Aposta na agricultura ecológica


Luz Bella (Paraguai), 16 abr (EFE).- A comunidade camponesa de Luz Bella, no centro do Paraguai, resiste com sua aposta na agricultura ecológica, em plena fronteira com "o mar de soja" dos grandes latifúndios, que se apoderam cada vez mais das terras e utilizam herbicidas perigosos para a saúde, segundo denunciam.

O cultivo de soja invadiu o departamento de San Pedro no final da década de 1980, e vinha com a promessa de produzir dinheiro fácil, contou à Agência Efe José Domingo Franco, presidente da Associação Camponesa de Produtores Alternativos e Ecológicos de Luz Bella.

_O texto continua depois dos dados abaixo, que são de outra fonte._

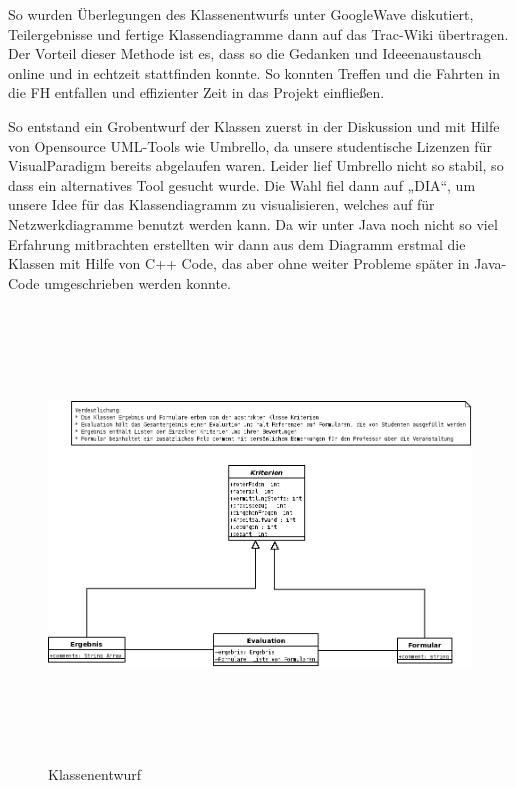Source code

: \documentclass[titlepage, 12pt,a4paper]{scrartcl}
\begin{document}
So wurden Überlegungen des Klassenentwurfs unter GoogleWave diskutiert,
Teilergebnisse und fertige Klassendiagramme dann auf das Trac-Wiki
übertragen. Der Vorteil dieser Methode ist es, dass so die Gedanken und
Ideeenaustausch online und in echtzeit stattfinden konnte. So konnten Treffen
und die Fahrten in die FH entfallen und effizienter Zeit in das Projekt
einfließen.

So entstand ein Grobentwurf der Klassen zuerst in der Diskussion und mit Hilfe
von Opensource UML-Tools wie Umbrello, da unsere studentische Lizenzen für
VisualParadigm bereits abgelaufen waren. Leider lief Umbrello nicht so stabil,
so dass ein alternatives Tool gesucht wurde. Die Wahl fiel dann auf „DIA“, um
unsere Idee für das Klassendiagramm zu visualisieren, welches auf für
Netzwerkdiagramme benutzt werden kann. Da wir unter Java noch nicht so viel
Erfahrung mitbrachten erstellten wir dann aus dem Diagramm erstmal die Klassen
mit Hilfe von C++ Code, das aber ohne weiter Probleme später in Java-Code
umgeschrieben werden konnte.

\begin{figure}[h]
\begin{center}
\includegraphics[width=15cm, height=12cm]{bilder/LehrEvaluation.png}
\caption{Klassenentwurf}
\label{Klassen}
\end{center}
\end{figure}
\end{document}
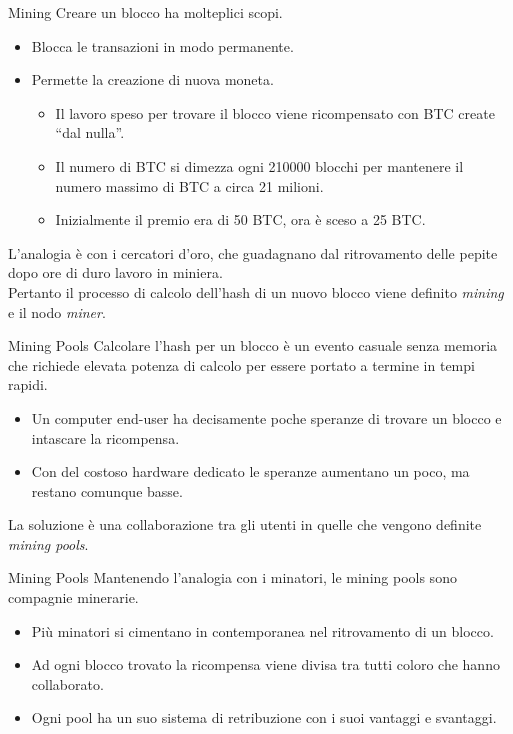 \documentclass[italian]{beamer}
\begin{document}
\begin{frame}{Mining}
Creare un blocco ha molteplici scopi.
\pause
\begin{itemize}
  \item Blocca le transazioni in modo permanente.
  \item Permette la creazione di nuova moneta.
  \begin{itemize}
    \item Il lavoro speso per trovare il blocco viene ricompensato con BTC create ``dal nulla''.
    \item Il numero di BTC si dimezza ogni 210000 blocchi per mantenere il numero massimo di BTC a circa 21 milioni.
    \item Inizialmente il premio era di 50 BTC, ora è sceso a 25 BTC.
  \end{itemize}
\end{itemize}
\bigskip
\pause L'analogia è con i cercatori d'oro, che guadagnano dal ritrovamento delle pepite dopo ore di duro lavoro in miniera. \\
\pause Pertanto il processo di calcolo dell'hash di un nuovo blocco viene definito \emph{mining} e il nodo \emph{miner}.
\end{frame}

\begin{frame}{Mining Pools}
  Calcolare l'hash per un blocco è un evento casuale senza memoria che richiede elevata potenza di calcolo per essere portato a termine in tempi rapidi.
 \begin{itemize}
  \item Un computer end-user ha decisamente poche speranze di trovare un blocco e intascare la ricompensa.
  \item Con del costoso hardware dedicato le speranze aumentano un poco, ma restano comunque basse.
 \end{itemize}
 \bigskip
 \pause La soluzione è una collaborazione tra gli utenti in quelle che vengono definite \emph{mining pools}.
\end{frame}

\begin{frame}{Mining Pools}
  Mantenendo l'analogia con i minatori, le mining pools sono compagnie minerarie.
 \begin{itemize}
  \item Più minatori si cimentano in contemporanea nel ritrovamento di un blocco.
  \item Ad ogni blocco trovato la ricompensa viene divisa tra tutti coloro che hanno collaborato.
  \item Ogni pool ha un suo sistema di retribuzione con i suoi vantaggi e svantaggi.
 \end{itemize}
\end{frame}
\end{document}
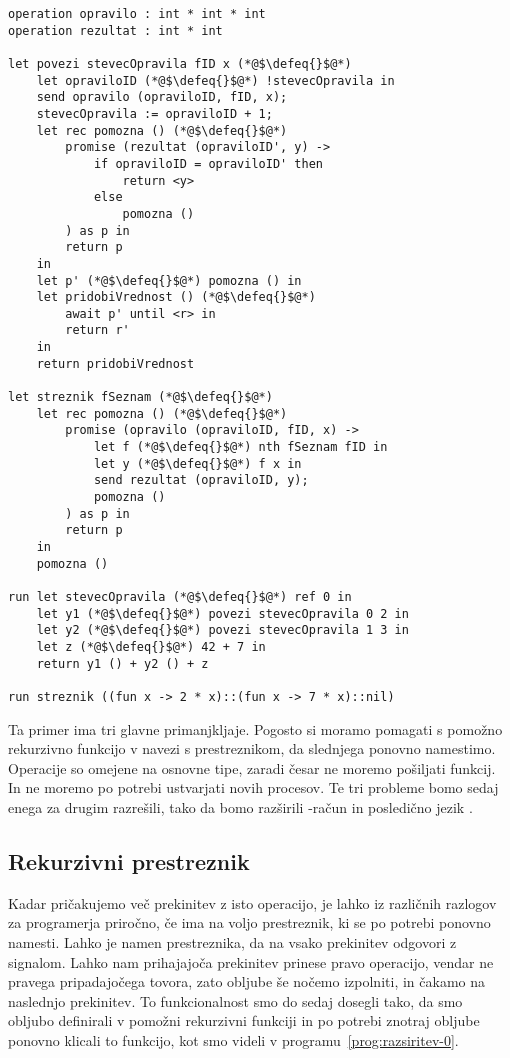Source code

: \begin{lstlisting}[caption={Računanje zahtevne funkcije v ozadju.},label={prog:razsiritev-0},float,floatplacement=h]
operation opravilo : int * int * int
operation rezultat : int * int

let povezi stevecOpravila fID x (*@$\defeq{}$@*)
    let opraviloID (*@$\defeq{}$@*) !stevecOpravila in
    send opravilo (opraviloID, fID, x);
    stevecOpravila := opraviloID + 1;
    let rec pomozna () (*@$\defeq{}$@*)
    	promise (rezultat (opraviloID', y) ->
    		if opraviloID = opraviloID' then
    			return <y>
    		else
    			pomozna ()
    	) as p in
    	return p
    in
    let p' (*@$\defeq{}$@*) pomozna () in
    let pridobiVrednost () (*@$\defeq{}$@*)
    	await p' until <r> in
    	return r'
    in
    return pridobiVrednost

let streznik fSeznam (*@$\defeq{}$@*)
    let rec pomozna () (*@$\defeq{}$@*)
    	promise (opravilo (opraviloID, fID, x) ->
    		let f (*@$\defeq{}$@*) nth fSeznam fID in
    		let y (*@$\defeq{}$@*) f x in
    		send rezultat (opraviloID, y);
    		pomozna ()
    	) as p in
    	return p
    in
    pomozna ()

run	let stevecOpravila (*@$\defeq{}$@*) ref 0 in
    let y1 (*@$\defeq{}$@*) povezi stevecOpravila 0 2 in
    let y2 (*@$\defeq{}$@*) povezi stevecOpravila 1 3 in
    let z (*@$\defeq{}$@*) 42 + 7 in
    return y1 () + y2 () + z

run streznik ((fun x -> 2 * x)::(fun x -> 7 * x)::nil)
\end{lstlisting}


Ta primer ima tri glavne primanjkljaje. Pogosto si moramo pomagati s pomožno rekurzivno funkcijo v navezi s prestreznikom, da slednjega ponovno namestimo. Operacije so omejene na osnovne tipe, zaradi česar ne moremo pošiljati funkcij. In ne moremo po potrebi ustvarjati novih procesov.
Te tri probleme bomo sedaj enega za drugim razrešili, tako da bomo razširili \lae{}-račun in posledično jezik \aeff{}.


\subsection{Rekurzivni prestreznik}


Kadar pričakujemo več prekinitev z isto operacijo, je lahko iz različnih razlogov za programerja priročno, če ima na voljo prestreznik, ki se po potrebi ponovno namesti. Lahko je namen prestreznika, da na vsako prekinitev odgovori z signalom. Lahko nam prihajajoča prekinitev prinese pravo operacijo, vendar ne pravega pripadajočega tovora, zato obljube še nočemo izpolniti, in čakamo na naslednjo prekinitev.
To funkcionalnost smo do sedaj dosegli tako, da smo obljubo definirali v pomožni rekurzivni funkciji in po potrebi znotraj obljube ponovno klicali to funkcijo, kot smo videli v programu~\ref{prog:razsiritev-0}.

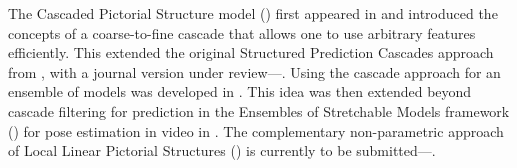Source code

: The Cascaded Pictorial Structure model () first appeared in 
\citet{sapp2010cascades} and introduced the concepts of a coarse-to-fine 
cascade that allows one to use arbitrary features efficiently.  This extended 
the original Structured Prediction Cascades approach from \citet{cascades}, 
with a journal version under review---\citet{cascades-jmlr}.
Using the cascade approach for an ensemble of models was developed in 
\citet{weisssapp10}.  This idea was then extended beyond cascade filtering for 
prediction in the Ensembles of Stretchable Models framework 
() for pose estimation in video in \citet{sapp2011}.  The 
complementary non-parametric approach of Local Linear Pictorial Structures 
() is currently to be submitted---\citet{sapp-llps}.

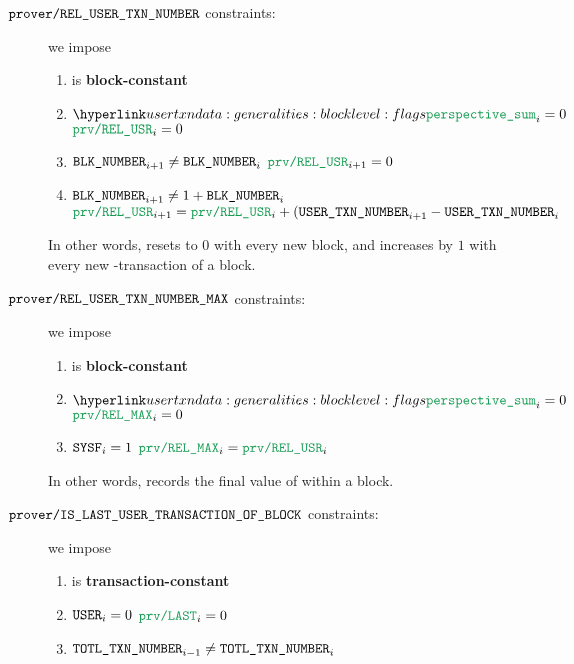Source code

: \begin{description}
        \item[$\texttt{prover\texttt{/}REL\_\texttt{USER}\texttt{\_}\texttt{TXN\_NUMBER}} {}$ constraints:]
                we impose
                \begin{enumerate}
                        \item \proverColB{} is \textbf{block-constant}
                        \item \If $\perspectiveSum _{i} = 0$ \Then $\proverColB _{i} = 0$
                        \item \If $\texttt{BLK\_NUMBER} _{i + 1} \neq     \texttt{BLK\_NUMBER} _{i}$ \Then $\proverColB _{i + 1} = 0$
                        \item \If $\texttt{BLK\_NUMBER} _{i + 1} \neq 1 + \texttt{BLK\_NUMBER} _{i}$ \Then $\proverColB _{i + 1} = \proverColB _{i} + (\userTransactionNumber _{i + 1} - \userTransactionNumber _{i}$
                \end{enumerate}
                \saNote{}
                In other words,
                \proverColB{} resets to $0$ with every new block,
                and increases by $1$ with every new \user{}-transaction
                of a block.
        \item[$\texttt{prover\texttt{/}REL\_\texttt{USER}\texttt{\_}\texttt{TXN\_NUMBER}\_MAX} {}$ constraints:]
                we impose
                \begin{enumerate}
                        \item \proverColC{} is \textbf{block-constant}
                        \item \If $\perspectiveSum _{i} = 0$ \Then $\proverColC _{i} = 0$
                        \item \If $\texttt{SYSF} _{i} = 1$ \Then $\proverColC _{i} = \proverColB _{i}$
                \end{enumerate}
                \saNote{}
                In other words,
                \proverColC{} records the final value of \proverColB{} within a block.
        \item[$\texttt{prover\texttt{/}IS\_LAST\_USER\_TRANSACTION\_OF\_BLOCK} {}$ constraints:]
                we impose
                \begin{enumerate}
                        \item \proverColD{} is \textbf{transaction-constant}
                        \item \If $\texttt{USER} _{i} = 0$ \Then $\proverColD _{i} = 0$
                        \item
                                \If   $\texttt{TOTL}\texttt{\_}\texttt{TXN\_NUMBER} _{i - 1} \neq \texttt{TOTL}\texttt{\_}\texttt{TXN\_NUMBER} _{i}$

\end{enumerate}
\end{description}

Os produtores de soja começaram a arrancar as árvores para deixar solo livre para maquinaria necessária para trabalhar nas grandes extensões de terra, declarou Franco.

Ao desmatamento se somaram rapidamente os produtos químicos que eram levados ao local para fertilizar o solo, combater as pragas e secar as plantas para que pudessem ser colhidas.

O Paraguai, quarto exportador mundial de soja, quintuplicou entre 2009 e 2013 a quantidade de agroquímicos importados para os cultivos, chegando a adquirir 43,8 milhões de quilos destes produtos em 2013, segundo dados da organização Base de Investigações Sociais.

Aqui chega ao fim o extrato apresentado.